EU長期格付けをAAプラスに引き下げ、予算交渉難航するリスク=S&P

[ブリュッセル 20日 ロイター] - 格付け会社スタンダード・アンド・プアーズ(S&P)は20日、欧州連合(EU)の長期格付けを「AAA」から「AAプラス」に引き下げた。加盟国間の団結力が低下し、今後のEUの予算交渉が難航するリスクを指摘した。
S&Pはここ数カ月、複数のEU加盟国の格付けを引き下げていた。
S&Pは声明で「現在28カ国となったEU加盟国の全般的な信頼性は低下したと見ている」とし、「EUの予算交渉での意見対立が増えており、一部加盟国のEUへの支持が弱まるリスクの高まりを示唆している」とした。

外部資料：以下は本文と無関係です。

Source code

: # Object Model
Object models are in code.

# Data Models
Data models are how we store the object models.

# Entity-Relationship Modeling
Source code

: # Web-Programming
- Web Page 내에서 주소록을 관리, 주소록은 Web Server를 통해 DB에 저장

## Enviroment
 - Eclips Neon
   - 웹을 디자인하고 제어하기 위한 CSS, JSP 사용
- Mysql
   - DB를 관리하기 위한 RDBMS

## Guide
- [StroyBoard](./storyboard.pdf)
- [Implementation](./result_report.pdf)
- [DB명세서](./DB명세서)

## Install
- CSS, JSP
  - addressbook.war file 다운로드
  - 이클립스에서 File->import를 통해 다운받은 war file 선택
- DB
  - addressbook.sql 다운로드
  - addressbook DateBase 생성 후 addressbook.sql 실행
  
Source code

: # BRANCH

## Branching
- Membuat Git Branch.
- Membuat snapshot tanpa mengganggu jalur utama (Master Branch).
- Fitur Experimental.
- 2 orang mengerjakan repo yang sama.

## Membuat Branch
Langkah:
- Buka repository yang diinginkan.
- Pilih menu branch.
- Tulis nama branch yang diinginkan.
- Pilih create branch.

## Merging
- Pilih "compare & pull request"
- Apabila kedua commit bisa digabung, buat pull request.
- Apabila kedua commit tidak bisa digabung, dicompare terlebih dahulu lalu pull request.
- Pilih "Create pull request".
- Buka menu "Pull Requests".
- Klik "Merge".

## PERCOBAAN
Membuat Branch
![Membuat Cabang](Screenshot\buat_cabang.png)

EU加盟国間の結束は弱体化し、一部加盟国が将来的にEU予算拠出を拒む可能性があると指摘。比例配分方式で割り当てられた予算を拠出し続けることに対する一部加盟国のコミットメントに対する懸念を示した。
S&Pは声明の別の部分で英国に言及。同国はこれまでEU予算を拠出しないとの方針を示唆したことは一度もないが、2017年にEU離脱の是非を問う国民投票を実施する。S&Pは同国民投票はEU内の金融安定を悪化させる恐れがあると指摘した。

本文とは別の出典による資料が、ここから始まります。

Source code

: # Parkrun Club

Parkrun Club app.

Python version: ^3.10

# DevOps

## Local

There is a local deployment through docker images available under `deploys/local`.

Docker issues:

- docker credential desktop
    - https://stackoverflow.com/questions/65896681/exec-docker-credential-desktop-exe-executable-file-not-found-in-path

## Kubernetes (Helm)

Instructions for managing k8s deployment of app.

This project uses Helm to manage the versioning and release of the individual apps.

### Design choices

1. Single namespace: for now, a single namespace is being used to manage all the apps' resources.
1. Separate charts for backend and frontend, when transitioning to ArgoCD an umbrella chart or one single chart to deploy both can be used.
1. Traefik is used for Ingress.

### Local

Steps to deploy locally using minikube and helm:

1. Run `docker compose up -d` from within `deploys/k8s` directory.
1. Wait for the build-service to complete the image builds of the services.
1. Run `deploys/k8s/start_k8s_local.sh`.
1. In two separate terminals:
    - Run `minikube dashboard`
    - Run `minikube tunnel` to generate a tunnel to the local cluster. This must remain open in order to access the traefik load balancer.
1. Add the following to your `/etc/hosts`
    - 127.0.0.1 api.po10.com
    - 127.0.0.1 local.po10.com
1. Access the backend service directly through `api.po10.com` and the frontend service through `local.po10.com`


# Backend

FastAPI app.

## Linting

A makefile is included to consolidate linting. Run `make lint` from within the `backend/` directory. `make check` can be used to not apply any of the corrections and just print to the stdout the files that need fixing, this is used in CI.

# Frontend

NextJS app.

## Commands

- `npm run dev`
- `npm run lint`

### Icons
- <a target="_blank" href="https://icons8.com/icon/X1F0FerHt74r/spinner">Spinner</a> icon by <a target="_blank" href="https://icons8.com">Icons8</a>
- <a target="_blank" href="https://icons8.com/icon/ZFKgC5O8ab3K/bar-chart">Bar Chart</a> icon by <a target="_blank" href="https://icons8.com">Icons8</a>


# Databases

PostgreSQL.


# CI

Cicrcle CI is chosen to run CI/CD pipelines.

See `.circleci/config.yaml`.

その上で、「一部加盟国が比例配分方式での予算拠出に躊躇すれば、『AAA』格付けを維持している加盟国の共同の約束を達成する意思が試されることになる」とした。
S&Pは2012年1月以降、EUの格付け見通しを「ネガティブ」とするとともに、加盟国のフランス、イタリア、スペイン、マルタ、スロベニア、キプロス、オランダの格付けを引き下げた。
S&Pによると、先月のオランダ格下げで、EUに残るトリプルA格付け国は6カ国となっている。
ブリュッセルで開かれているEU首脳会議に出席しているベルギーのディルポ首相は記者団に対し、S&PによるEU格下げは「1つの見解に過ぎない」と述べた。
一方、イタリアのレッタ首相は、今回の決定は欧州の経済危機がいまだ収束していないことを示すもので、無視することはできないとの見方を示した。
欧州委員会のレーン副委員長(経済・通貨問題担当)は、すべてのEU加盟国は金融危機の最中にあっても割り当てられた予算を常に拠出していたと述べた。